= Input material =
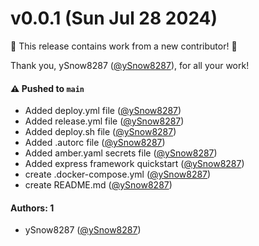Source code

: # v0.0.1 (Sun Jul 28 2024)

:tada: This release contains work from a new contributor! :tada:

Thank you, ySnow8287 ([@ySnow8287](https://github.com/ySnow8287)), for all your work!

#### ⚠️ Pushed to `main`

- Added deploy.yml file ([@ySnow8287](https://github.com/ySnow8287))
- Added release.yml file ([@ySnow8287](https://github.com/ySnow8287))
- Added deploy.sh file ([@ySnow8287](https://github.com/ySnow8287))
- Added .autorc file ([@ySnow8287](https://github.com/ySnow8287))
- Added amber.yaml secrets file ([@ySnow8287](https://github.com/ySnow8287))
- Added express framework quickstart ([@ySnow8287](https://github.com/ySnow8287))
- create .docker-compose.yml ([@ySnow8287](https://github.com/ySnow8287))
- create README.md ([@ySnow8287](https://github.com/ySnow8287))

#### Authors: 1

- ySnow8287 ([@ySnow8287](https://github.com/ySnow8287))
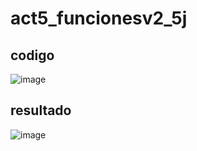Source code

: # act5_funcionesv2_5j
## codigo
![image](https://github.com/user-attachments/assets/5798ff2f-ec32-4f80-9a79-1993f91363f2)
## resultado
![image](https://github.com/user-attachments/assets/a39c06b6-144c-41b3-93c2-87d2c5029c06)
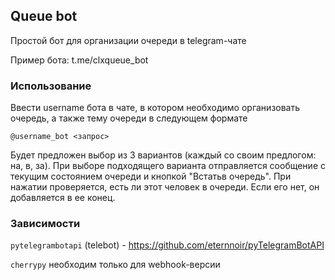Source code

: ## Queue bot
Простой бот для организации очереди в telegram-чате

Пример бота: t.me/clxqueue_bot

### Использование
Ввести username бота в чате, в котором необходимо организовать очередь, а также тему очереди в следующем формате

`@username_bot <запрос>`

Будет предложен выбор из 3 вариантов (каждый со своим предлогом: на, в, за). При выборе подходящего
 варианта отправляется сообщение с текущим состоянием очереди и кнопкой "Встатьв очередь".
 При нажатии проверяется, есть ли этот человек в очереди. Если его нет, он добавляется в ее конец.
 
### Зависимости
`pytelegrambotapi` (telebot) - https://github.com/eternnoir/pyTelegramBotAPI 

`cherrypy` необходим только для webhook-версии
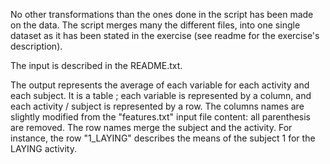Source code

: 
No other transformations than the ones done in the script has been made on the data. The script merges many the different files,
into one single dataset as it has been stated in the exercise (see readme for the exercise's description).

The input is described in the README.txt.

The output represents the average of each variable for each activity and each subject. It is a table ; each variable is represented by a column, and each activity / subject is represented by a row.
The columns names are slightly modified from the "features.txt" input file content: all parenthesis are removed.
The row names merge the subject and the activity. For instance, the row "1_LAYING" describes the means of the subject 1 for the LAYING activity.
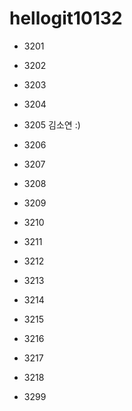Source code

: # hellogit10132
* 3201 


* 3202


* 3203


* 3204


* 3205 김소연 :)

* 3206

* 3207


* 3208


* 3209


* 3210


* 3211


* 3212


* 3213


* 3214


* 3215


* 3216


* 3217


* 3218


* 3299

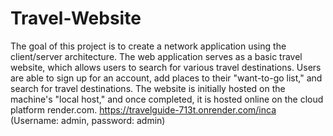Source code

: # Travel-Website
The goal of this project is to create a network application using the client/server architecture. The web application serves as a basic travel website, which allows users to search for various travel destinations. Users are able to sign up for an account, add places to their "want-to-go list," and search for travel destinations. The website is initially hosted on the machine's "local host," and once completed, it is hosted online on the cloud platform render.com. 
https://travelguide-713t.onrender.com/inca
(Username: admin, password: admin)
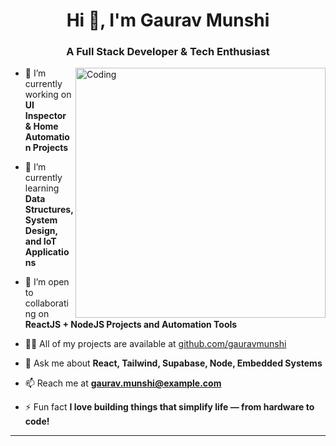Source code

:<h1 align="center">Hi 👋, I'm Gaurav Munshi</h1>
<h3 align="center">A Full Stack Developer & Tech Enthusiast</h3>

<img align="right" alt="Coding" width="400" src="https://cdn.dribbble.com/users/1162077/screenshots/3848914/programmer.gif">

- 🔭 I’m currently working on **UI Inspector & Home Automation Projects**

- 🌱 I’m currently learning **Data Structures, System Design, and IoT Applications**

- 👯 I’m open to collaborating on **ReactJS + NodeJS Projects and Automation Tools**

- 👨‍💻 All of my projects are available at [github.com/gauravmunshi](https://github.com/gauravmunshi)

- 💬 Ask me about **React, Tailwind, Supabase, Node, Embedded Systems**

- 📫 Reach me at **gaurav.munshi@example.com**

- ⚡ Fun fact **I love building things that simplify life — from hardware to code!**

---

= What you will do =
Leaving aside the pictures, copy the listing above exactly.

= Solution for this exercise =
Source code

: # v0.0.1 (Sun Jul 28 2024)

:tada: This release contains work from a new contributor! :tada:

Thank you, ySnow8287 ([@ySnow8287](https://github.com/ySnow8287)), for all your work!

#### ⚠️ Pushed to `main`

- Added deploy.yml file ([@ySnow8287](https://github.com/ySnow8287))
- Added release.yml file ([@ySnow8287](https://github.com/ySnow8287))
- Added deploy.sh file ([@ySnow8287](https://github.com/ySnow8287))
- Added .autorc file ([@ySnow8287](https://github.com/ySnow8287))
- Added amber.yaml secrets file ([@ySnow8287](https://github.com/ySnow8287))
- Added express framework quickstart ([@ySnow8287](https://github.com/ySnow8287))
- create .docker-compose.yml ([@ySnow8287](https://github.com/ySnow8287))
- create README.md ([@ySnow8287](https://github.com/ySnow8287))

#### Authors: 1

- ySnow8287 ([@ySnow8287](https://github.com/ySnow8287))
Source code

: # act5_funcionesv2_5j
## codigo
![image](https://github.com/user-attachments/assets/5798ff2f-ec32-4f80-9a79-1993f91363f2)
## resultado
![image](https://github.com/user-attachments/assets/a39c06b6-144c-41b3-93c2-87d2c5029c06)
Source code

: ## Queue bot
Простой бот для организации очереди в telegram-чате

Пример бота: t.me/clxqueue_bot

### Использование
Ввести username бота в чате, в котором необходимо организовать очередь, а также тему очереди в следующем формате

`@username_bot <запрос>`

Будет предложен выбор из 3 вариантов (каждый со своим предлогом: на, в, за). При выборе подходящего
 варианта отправляется сообщение с текущим состоянием очереди и кнопкой "Встатьв очередь".
 При нажатии проверяется, есть ли этот человек в очереди. Если его нет, он добавляется в ее конец.
 
### Зависимости
`pytelegrambotapi` (telebot) - https://github.com/eternnoir/pyTelegramBotAPI 

`cherrypy` необходим только для webhook-версии
Source code

: 
No other transformations than the ones done in the script has been made on the data. The script merges many the different files,
into one single dataset as it has been stated in the exercise (see readme for the exercise's description).

The input is described in the README.txt.

The output represents the average of each variable for each activity and each subject. It is a table ; each variable is represented by a column, and each activity / subject is represented by a row.
The columns names are slightly modified from the "features.txt" input file content: all parenthesis are removed.
The row names merge the subject and the activity. For instance, the row "1_LAYING" describes the means of the subject 1 for the LAYING activity.
Source code

: # hellogit10132
* 3201 


* 3202


* 3203


* 3204


* 3205 김소연 :)

* 3206

* 3207


* 3208


* 3209


* 3210


* 3211


* 3212


* 3213


* 3214


* 3215


* 3216


* 3217


* 3218


* 3299

Source code

: # Travel-Website
The goal of this project is to create a network application using the client/server architecture. The web application serves as a basic travel website, which allows users to search for various travel destinations. Users are able to sign up for an account, add places to their "want-to-go list," and search for travel destinations. The website is initially hosted on the machine's "local host," and once completed, it is hosted online on the cloud platform render.com. 
https://travelguide-713t.onrender.com/inca
(Username: admin, password: admin)
Source code

:<h1 align="center">Hi 👋, I'm Gaurav Munshi</h1>
<h3 align="center">A Full Stack Developer & Tech Enthusiast</h3>

<img align="right" alt="Coding" width="400" src="https://cdn.dribbble.com/users/1162077/screenshots/3848914/programmer.gif">

- 🔭 I’m currently working on **UI Inspector & Home Automation Projects**

- 🌱 I’m currently learning **Data Structures, System Design, and IoT Applications**

- 👯 I’m open to collaborating on **ReactJS + NodeJS Projects and Automation Tools**

- 👨‍💻 All of my projects are available at [github.com/gauravmunshi](https://github.com/gauravmunshi)

- 💬 Ask me about **React, Tailwind, Supabase, Node, Embedded Systems**

- 📫 Reach me at **gaurav.munshi@example.com**

- ⚡ Fun fact **I love building things that simplify life — from hardware to code!**

---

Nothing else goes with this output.